[<prev] [next>] [<thread-prev] [thread-next>] [day] [month] [year] [list]
Message-Id: <20240801082721.62935-1-takakura@valinux.co.jp>
Date: Thu, 1 Aug 2024 17:27:21 +0900
From: takakura@...inux.co.jp
To: pmladek@...e.com,
john.ogness@...utronix.de
Cc: akpm@...ux-foundation.org,
bhe@...hat.com,
feng.tang@...el.com,
j.granados@...sung.com,
linux-kernel@...r.kernel.org,
lukas@...ner.de,
nishimura@...inux.co.jp,
rostedt@...dmis.org,
senozhatsky@...omium.org,
stephen.s.brennan@...cle.com,
taka@...inux.co.jp,
takakura@...inux.co.jp,
ubizjak@...il.com,
wangkefeng.wang@...wei.com
Subject: Re: [PATCH] printk: CPU backtrace not printing on panic
Hi Petr and John,
On 2024-07-30, Petr Mladek <pmladek@...e.com> wrote:
>On Fri 2024-07-26 16:02:45, John Ogness wrote:
>> On 2024-07-26, Petr Mladek <pmladek@...e.com> wrote:
>> > I would do it the other way and enable printing from other CPUs only
>> > when triggring the backtrace. We could do it because
>> > trigger_all_cpu_backtrace() waits until all backtraces are
>> > printed.
>> >
>> > Something like:
>> >
>> > diff --git a/include/linux/panic.h b/include/linux/panic.h
>> > index 3130e0b5116b..980bacbdfcfc 100644
>> > --- a/include/linux/panic.h
>> > +++ b/include/linux/panic.h
>> > @@ -16,6 +16,7 @@ extern void oops_enter(void);
>> > extern void oops_exit(void);
>> > extern bool oops_may_print(void);
>> >
>> > +extern int panic_triggering_all_cpu_backtrace;
>> > extern int panic_timeout;
>> > extern unsigned long panic_print;
>> > extern int panic_on_oops;
>> > diff --git a/kernel/panic.c b/kernel/panic.c
>> > index f861bedc1925..7e9e97d59b1e 100644
>> > --- a/kernel/panic.c
>> > +++ b/kernel/panic.c
>> > @@ -64,6 +64,8 @@ unsigned long panic_on_taint;
>> > bool panic_on_taint_nousertaint = false;
>> > static unsigned int warn_limit __read_mostly;
>> >
>> > +int panic_triggering_all_cpu_backtrace;
>> > +
>> > int panic_timeout = CONFIG_PANIC_TIMEOUT;
>> > EXPORT_SYMBOL_GPL(panic_timeout);
>> >
>> > @@ -253,8 +255,12 @@ void check_panic_on_warn(const char *origin)
>> > */
>> > static void panic_other_cpus_shutdown(bool crash_kexec)
>> > {
>> > - if (panic_print & PANIC_PRINT_ALL_CPU_BT)

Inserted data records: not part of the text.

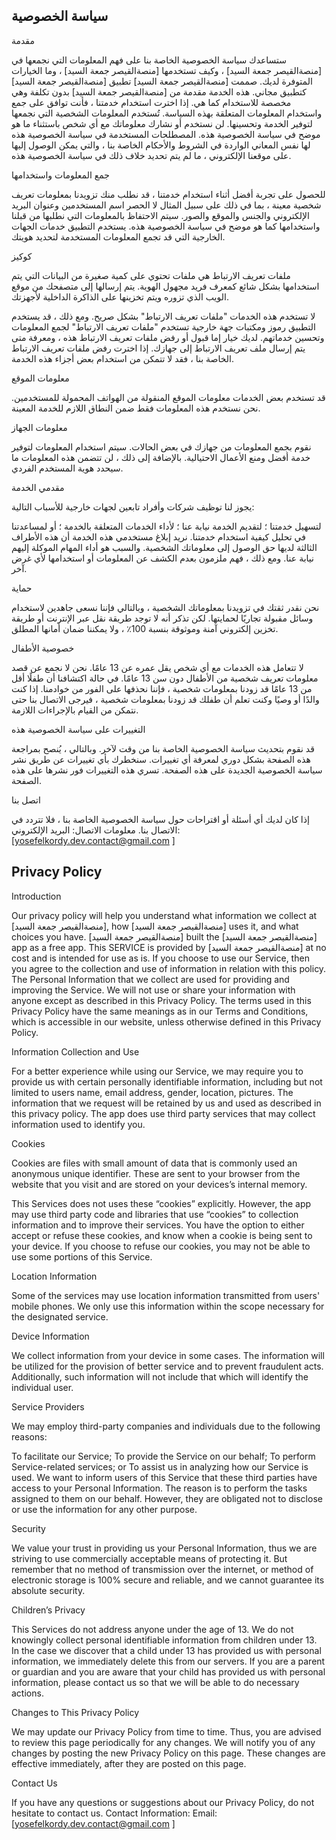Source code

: سياسة الخصوصية
-----------------

مقدمة

ستساعدك سياسة الخصوصية الخاصة بنا على فهم المعلومات التي نجمعها في [منصةالقيصر جمعة السيد] ، وكيف تستخدمها [منصةالقيصر جمعة السيد] ، وما الخيارات المتوفرة لديك. صممت [منصةالقيصر جمعة السيد] تطبيق [منصةالقيصر جمعة السيد] كتطبيق مجاني. هذه الخدمة مقدمة من [منصةالقيصر جمعة السيد] بدون تكلفة وهي مخصصة للاستخدام كما هي. إذا اخترت استخدام خدمتنا ، فأنت توافق على جمع واستخدام المعلومات المتعلقة بهذه السياسة. تُستخدم المعلومات الشخصية التي نجمعها لتوفير الخدمة وتحسينها. لن نستخدم أو نشارك معلوماتك مع أي شخص باستثناء ما هو موضح في سياسة الخصوصية هذه.
المصطلحات المستخدمة في سياسة الخصوصية هذه لها نفس المعاني الواردة في الشروط والأحكام الخاصة بنا ، والتي يمكن الوصول إليها على موقعنا الإلكتروني ، ما لم يتم تحديد خلاف ذلك في سياسة الخصوصية هذه.

جمع المعلومات واستخدامها

للحصول على تجربة أفضل أثناء استخدام خدمتنا ، قد نطلب منك تزويدنا بمعلومات تعريف شخصية معينة ، بما في ذلك على سبيل المثال لا الحصر اسم المستخدمين وعنوان البريد الإلكتروني والجنس والموقع والصور. سيتم الاحتفاظ بالمعلومات التي نطلبها من قبلنا واستخدامها كما هو موضح في سياسة الخصوصية هذه.
يستخدم التطبيق خدمات الجهات الخارجية التي قد تجمع المعلومات المستخدمة لتحديد هويتك.

كوكيز

ملفات تعريف الارتباط هي ملفات تحتوي على كمية صغيرة من البيانات التي يتم استخدامها بشكل شائع كمعرف فريد مجهول الهوية. يتم إرسالها إلى متصفحك من موقع الويب الذي تزوره ويتم تخزينها على الذاكرة الداخلية لأجهزتك.

لا تستخدم هذه الخدمات "ملفات تعريف الارتباط" بشكل صريح. ومع ذلك ، قد يستخدم التطبيق رموز ومكتبات جهة خارجية تستخدم "ملفات تعريف الارتباط" لجمع المعلومات وتحسين خدماتهم. لديك خيار إما قبول أو رفض ملفات تعريف الارتباط هذه ، ومعرفة متى يتم إرسال ملف تعريف الارتباط إلى جهازك. إذا اخترت رفض ملفات تعريف الارتباط الخاصة بنا ، فقد لا تتمكن من استخدام بعض أجزاء هذه الخدمة.

معلومات الموقع

قد تستخدم بعض الخدمات معلومات الموقع المنقولة من الهواتف المحمولة للمستخدمين. نحن نستخدم هذه المعلومات فقط ضمن النطاق اللازم للخدمة المعينة.

معلومات الجهاز

نقوم بجمع المعلومات من جهازك في بعض الحالات. سيتم استخدام المعلومات لتوفير خدمة أفضل ومنع الأعمال الاحتيالية. بالإضافة إلى ذلك ، لن تتضمن هذه المعلومات ما سيحدد هوية المستخدم الفردي.

مقدمي الخدمة

يجوز لنا توظيف شركات وأفراد تابعين لجهات خارجية للأسباب التالية:

لتسهيل خدمتنا ؛
لتقديم الخدمة نيابة عنا ؛
لأداء الخدمات المتعلقة بالخدمة ؛ أو
لمساعدتنا في تحليل كيفية استخدام خدمتنا.
نريد إبلاغ مستخدمي هذه الخدمة أن هذه الأطراف الثالثة لديها حق الوصول إلى معلوماتك الشخصية. والسبب هو أداء المهام الموكلة إليهم نيابة عنا. ومع ذلك ، فهم ملزمون بعدم الكشف عن المعلومات أو استخدامها لأي غرض آخر.

حماية

نحن نقدر ثقتك في تزويدنا بمعلوماتك الشخصية ، وبالتالي فإننا نسعى جاهدين لاستخدام وسائل مقبولة تجاريًا لحمايتها. لكن تذكر أنه لا توجد طريقة نقل عبر الإنترنت أو طريقة تخزين إلكتروني آمنة وموثوقة بنسبة 100٪ ، ولا يمكننا ضمان أمانها المطلق.

خصوصية الأطفال

لا تتعامل هذه الخدمات مع أي شخص يقل عمره عن 13 عامًا. نحن لا نجمع عن قصد معلومات تعريف شخصية من الأطفال دون سن 13 عامًا. في حالة اكتشافنا أن طفلًا أقل من 13 عامًا قد زودنا بمعلومات شخصية ، فإننا نحذفها على الفور من خوادمنا. إذا كنت والدًا أو وصيًا وكنت تعلم أن طفلك قد زودنا بمعلومات شخصية ، فيرجى الاتصال بنا حتى نتمكن من القيام بالإجراءات اللازمة.

التغييرات على سياسة الخصوصية هذه

قد نقوم بتحديث سياسة الخصوصية الخاصة بنا من وقت لآخر. وبالتالي ، يُنصح بمراجعة هذه الصفحة بشكل دوري لمعرفة أي تغييرات. سنخطرك بأي تغييرات عن طريق نشر سياسة الخصوصية الجديدة على هذه الصفحة. تسري هذه التغييرات فور نشرها على هذه الصفحة.

اتصل بنا

إذا كان لديك أي أسئلة أو اقتراحات حول سياسة الخصوصية الخاصة بنا ، فلا تتردد في الاتصال بنا.
معلومات الاتصال:
البريد الإلكتروني: [yosefelkordy.dev.contact@gmail.com
]

Privacy Policy
-----------------

Introduction

Our privacy policy will help you understand what information we collect at [منصةالقيصر جمعة السيد], how  [منصةالقيصر جمعة السيد] uses it, and what choices you have.  [منصةالقيصر جمعة السيد] built the  [منصةالقيصر جمعة السيد] app as a free app. This SERVICE is provided by  [منصةالقيصر جمعة السيد] at no cost and is intended for use as is. If you choose to use our Service, then you agree to the collection and use of information in relation with this policy. The Personal Information that we collect are used for providing and improving the Service. We will not use or share your information with anyone except as described in this Privacy Policy.
The terms used in this Privacy Policy have the same meanings as in our Terms and Conditions, which is accessible in our website, unless otherwise defined in this Privacy Policy.

Information Collection and Use

For a better experience while using our Service, we may require you to provide us with certain personally identifiable information, including but not limited to users name, email address, gender, location, pictures. The information that we request will be retained by us and used as described in this privacy policy.
The app does use third party services that may collect information used to identify you.

Cookies

Cookies are files with small amount of data that is commonly used an anonymous unique identifier. These are sent to your browser from the website that you visit and are stored on your devices’s internal memory.

This Services does not uses these “cookies” explicitly. However, the app may use third party code and libraries that use “cookies” to collection information and to improve their services. You have the option to either accept or refuse these cookies, and know when a cookie is being sent to your device. If you choose to refuse our cookies, you may not be able to use some portions of this Service.

Location Information

Some of the services may use location information transmitted from users' mobile phones. We only use this information within the scope necessary for the designated service.

Device Information

We collect information from your device in some cases. The information will be utilized for the provision of better service and to prevent fraudulent acts. Additionally, such information will not include that which will identify the individual user.

Service Providers

We may employ third-party companies and individuals due to the following reasons:

To facilitate our Service;
To provide the Service on our behalf;
To perform Service-related services; or
To assist us in analyzing how our Service is used.
We want to inform users of this Service that these third parties have access to your Personal Information. The reason is to perform the tasks assigned to them on our behalf. However, they are obligated not to disclose or use the information for any other purpose.

Security

We value your trust in providing us your Personal Information, thus we are striving to use commercially acceptable means of protecting it. But remember that no method of transmission over the internet, or method of electronic storage is 100% secure and reliable, and we cannot guarantee its absolute security.

Children’s Privacy

This Services do not address anyone under the age of 13. We do not knowingly collect personal identifiable information from children under 13. In the case we discover that a child under 13 has provided us with personal information, we immediately delete this from our servers. If you are a parent or guardian and you are aware that your child has provided us with personal information, please contact us so that we will be able to do necessary actions.

Changes to This Privacy Policy

We may update our Privacy Policy from time to time. Thus, you are advised to review this page periodically for any changes. We will notify you of any changes by posting the new Privacy Policy on this page. These changes are effective immediately, after they are posted on this page.

Contact Us

If you have any questions or suggestions about our Privacy Policy, do not hesitate to contact us.
Contact Information:
Email: [yosefelkordy.dev.contact@gmail.com
]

>> > + if (panic_print & PANIC_PRINT_ALL_CPU_BT) {
>> > + /* Temporary allow printing messages on non-panic CPUs. */
>> > + panic_triggering_all_cpu_backtrace = true;
>> > trigger_all_cpu_backtrace();
>> > + panic_triggering_all_cpu_backtrace = false;
>>
>> Note, here we should also add
>>
>> nbcon_atomic_flush_pending();
>>
>> Your suggestion allows the other CPUs to dump their backtrace into the
>> ringbuffer, but they are still forbidden from acquiring the nbcon
>> console contexts for printing. That is a necessary requirement of
>> nbcon_waiter_matches().
>
>Great catch!
>
>I would prefer to solve this in a separate patch. This problem existed
>even before the commit 779dbc2e78d7 ("printk: Avoid non-panic CPUs writing
>to ringbuffer"). In fact, the problem existed very long time even for
>the legacy consoles.
>
Good point! I guess the problem existed since the commit 51a1d258e50e
("printk: Keep non-panic-CPUs out of console lock") as it forbade the
acquisition of console lock for non-panic cpus?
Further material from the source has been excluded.